Count how many lines below include the string "mesmo", and give that number without anything else.

------ Given information ------

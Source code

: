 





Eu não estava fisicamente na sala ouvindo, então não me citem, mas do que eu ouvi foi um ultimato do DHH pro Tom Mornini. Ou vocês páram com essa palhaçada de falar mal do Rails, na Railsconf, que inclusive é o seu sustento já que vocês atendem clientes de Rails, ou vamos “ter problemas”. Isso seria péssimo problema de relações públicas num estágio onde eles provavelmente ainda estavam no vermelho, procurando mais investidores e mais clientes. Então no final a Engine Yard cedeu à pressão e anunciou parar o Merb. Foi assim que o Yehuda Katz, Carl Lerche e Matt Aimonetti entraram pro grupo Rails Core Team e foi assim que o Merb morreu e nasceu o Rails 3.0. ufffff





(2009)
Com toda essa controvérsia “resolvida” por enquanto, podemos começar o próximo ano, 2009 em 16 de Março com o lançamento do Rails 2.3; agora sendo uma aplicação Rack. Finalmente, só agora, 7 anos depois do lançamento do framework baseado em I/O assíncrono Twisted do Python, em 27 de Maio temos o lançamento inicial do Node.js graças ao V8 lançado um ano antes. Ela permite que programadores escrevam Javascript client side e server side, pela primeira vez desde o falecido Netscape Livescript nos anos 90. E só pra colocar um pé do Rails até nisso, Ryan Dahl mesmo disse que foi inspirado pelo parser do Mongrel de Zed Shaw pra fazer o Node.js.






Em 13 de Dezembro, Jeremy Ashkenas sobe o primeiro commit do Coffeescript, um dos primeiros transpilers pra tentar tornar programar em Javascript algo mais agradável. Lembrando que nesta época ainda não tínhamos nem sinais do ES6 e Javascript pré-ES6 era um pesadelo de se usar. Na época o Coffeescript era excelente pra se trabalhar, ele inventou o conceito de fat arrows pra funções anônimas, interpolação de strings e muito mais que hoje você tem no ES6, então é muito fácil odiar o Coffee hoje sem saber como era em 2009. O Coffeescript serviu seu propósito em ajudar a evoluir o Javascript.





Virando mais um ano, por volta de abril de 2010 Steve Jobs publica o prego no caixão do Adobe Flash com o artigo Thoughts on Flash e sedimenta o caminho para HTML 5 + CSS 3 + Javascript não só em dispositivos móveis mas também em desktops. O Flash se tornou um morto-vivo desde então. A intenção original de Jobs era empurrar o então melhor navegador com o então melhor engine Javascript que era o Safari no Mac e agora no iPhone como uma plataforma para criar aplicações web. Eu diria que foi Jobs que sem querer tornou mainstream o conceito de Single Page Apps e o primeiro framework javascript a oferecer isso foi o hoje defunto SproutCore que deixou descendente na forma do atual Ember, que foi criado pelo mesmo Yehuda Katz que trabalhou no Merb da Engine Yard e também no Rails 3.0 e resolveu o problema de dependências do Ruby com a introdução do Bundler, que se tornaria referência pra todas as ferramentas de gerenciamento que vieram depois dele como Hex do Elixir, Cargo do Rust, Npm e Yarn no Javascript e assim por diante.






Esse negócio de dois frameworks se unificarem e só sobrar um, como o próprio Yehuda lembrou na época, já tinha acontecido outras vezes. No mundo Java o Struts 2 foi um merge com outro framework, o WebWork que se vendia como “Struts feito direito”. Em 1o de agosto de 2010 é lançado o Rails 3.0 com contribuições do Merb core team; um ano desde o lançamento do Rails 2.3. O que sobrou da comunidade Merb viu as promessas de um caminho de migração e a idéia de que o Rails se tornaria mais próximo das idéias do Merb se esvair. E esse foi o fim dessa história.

------

**Task solution**
2